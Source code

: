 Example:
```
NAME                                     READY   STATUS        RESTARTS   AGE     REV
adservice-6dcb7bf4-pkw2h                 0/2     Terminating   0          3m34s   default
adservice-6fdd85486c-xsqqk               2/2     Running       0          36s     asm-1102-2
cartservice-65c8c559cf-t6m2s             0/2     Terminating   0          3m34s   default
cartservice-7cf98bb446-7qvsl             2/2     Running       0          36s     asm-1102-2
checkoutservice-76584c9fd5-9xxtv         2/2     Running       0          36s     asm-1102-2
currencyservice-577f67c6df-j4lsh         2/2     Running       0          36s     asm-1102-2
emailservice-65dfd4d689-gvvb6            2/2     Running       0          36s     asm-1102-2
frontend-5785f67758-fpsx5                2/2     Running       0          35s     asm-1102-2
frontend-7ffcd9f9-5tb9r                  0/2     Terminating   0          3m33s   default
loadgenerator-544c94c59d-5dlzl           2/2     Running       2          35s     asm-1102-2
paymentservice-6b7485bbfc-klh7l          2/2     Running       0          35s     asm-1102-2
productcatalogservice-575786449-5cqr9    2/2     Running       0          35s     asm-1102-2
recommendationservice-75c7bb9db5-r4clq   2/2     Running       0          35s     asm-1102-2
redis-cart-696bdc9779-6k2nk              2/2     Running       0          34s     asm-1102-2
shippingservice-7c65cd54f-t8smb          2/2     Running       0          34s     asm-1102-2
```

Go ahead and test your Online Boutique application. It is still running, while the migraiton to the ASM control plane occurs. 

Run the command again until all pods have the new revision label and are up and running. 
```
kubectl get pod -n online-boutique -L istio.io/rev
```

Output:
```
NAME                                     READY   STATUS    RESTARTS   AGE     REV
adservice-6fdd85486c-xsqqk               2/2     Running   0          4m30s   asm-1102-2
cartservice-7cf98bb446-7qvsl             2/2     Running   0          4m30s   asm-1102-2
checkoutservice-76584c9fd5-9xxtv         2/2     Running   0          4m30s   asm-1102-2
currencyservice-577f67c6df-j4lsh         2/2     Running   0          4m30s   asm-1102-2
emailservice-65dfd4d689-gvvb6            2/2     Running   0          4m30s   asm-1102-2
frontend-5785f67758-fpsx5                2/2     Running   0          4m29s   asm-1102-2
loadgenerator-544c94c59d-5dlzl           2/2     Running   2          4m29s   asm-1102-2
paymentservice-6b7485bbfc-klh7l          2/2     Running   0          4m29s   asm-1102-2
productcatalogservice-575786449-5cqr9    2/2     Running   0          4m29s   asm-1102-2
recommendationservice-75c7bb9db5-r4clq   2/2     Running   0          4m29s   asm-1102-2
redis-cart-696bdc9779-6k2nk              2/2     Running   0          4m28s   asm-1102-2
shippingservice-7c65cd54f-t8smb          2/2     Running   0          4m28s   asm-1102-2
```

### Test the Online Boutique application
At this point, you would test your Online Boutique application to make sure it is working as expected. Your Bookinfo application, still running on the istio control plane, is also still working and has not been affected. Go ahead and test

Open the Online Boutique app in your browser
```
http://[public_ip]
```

ABOUT THIS TASK:
Your task is to give back every record exactly.

ANSWER TO THE PROBLEM:
Source code

: Example:
```
NAME                                     READY   STATUS        RESTARTS   AGE     REV
adservice-6dcb7bf4-pkw2h                 0/2     Terminating   0          3m34s   default
adservice-6fdd85486c-xsqqk               2/2     Running       0          36s     asm-1102-2
cartservice-65c8c559cf-t6m2s             0/2     Terminating   0          3m34s   default
cartservice-7cf98bb446-7qvsl             2/2     Running       0          36s     asm-1102-2
checkoutservice-76584c9fd5-9xxtv         2/2     Running       0          36s     asm-1102-2
currencyservice-577f67c6df-j4lsh         2/2     Running       0          36s     asm-1102-2
emailservice-65dfd4d689-gvvb6            2/2     Running       0          36s     asm-1102-2
frontend-5785f67758-fpsx5                2/2     Running       0          35s     asm-1102-2
frontend-7ffcd9f9-5tb9r                  0/2     Terminating   0          3m33s   default
loadgenerator-544c94c59d-5dlzl           2/2     Running       2          35s     asm-1102-2
paymentservice-6b7485bbfc-klh7l          2/2     Running       0          35s     asm-1102-2
productcatalogservice-575786449-5cqr9    2/2     Running       0          35s     asm-1102-2
recommendationservice-75c7bb9db5-r4clq   2/2     Running       0          35s     asm-1102-2
redis-cart-696bdc9779-6k2nk              2/2     Running       0          34s     asm-1102-2
shippingservice-7c65cd54f-t8smb          2/2     Running       0          34s     asm-1102-2
```

Go ahead and test your Online Boutique application. It is still running, while the migraiton to the ASM control plane occurs. 

Run the command again until all pods have the new revision label and are up and running. 
```
kubectl get pod -n online-boutique -L istio.io/rev
```

Output:
```
NAME                                     READY   STATUS    RESTARTS   AGE     REV
adservice-6fdd85486c-xsqqk               2/2     Running   0          4m30s   asm-1102-2
cartservice-7cf98bb446-7qvsl             2/2     Running   0          4m30s   asm-1102-2
checkoutservice-76584c9fd5-9xxtv         2/2     Running   0          4m30s   asm-1102-2
currencyservice-577f67c6df-j4lsh         2/2     Running   0          4m30s   asm-1102-2
emailservice-65dfd4d689-gvvb6            2/2     Running   0          4m30s   asm-1102-2
frontend-5785f67758-fpsx5                2/2     Running   0          4m29s   asm-1102-2
loadgenerator-544c94c59d-5dlzl           2/2     Running   2          4m29s   asm-1102-2
paymentservice-6b7485bbfc-klh7l          2/2     Running   0          4m29s   asm-1102-2
productcatalogservice-575786449-5cqr9    2/2     Running   0          4m29s   asm-1102-2
recommendationservice-75c7bb9db5-r4clq   2/2     Running   0          4m29s   asm-1102-2
redis-cart-696bdc9779-6k2nk              2/2     Running   0          4m28s   asm-1102-2
shippingservice-7c65cd54f-t8smb          2/2     Running   0          4m28s   asm-1102-2
```

### Test the Online Boutique application
At this point, you would test your Online Boutique application to make sure it is working as expected. Your Bookinfo application, still running on the istio control plane, is also still working and has not been affected. Go ahead and test

Open the Online Boutique app in your browser
```
http://[public_ip]
```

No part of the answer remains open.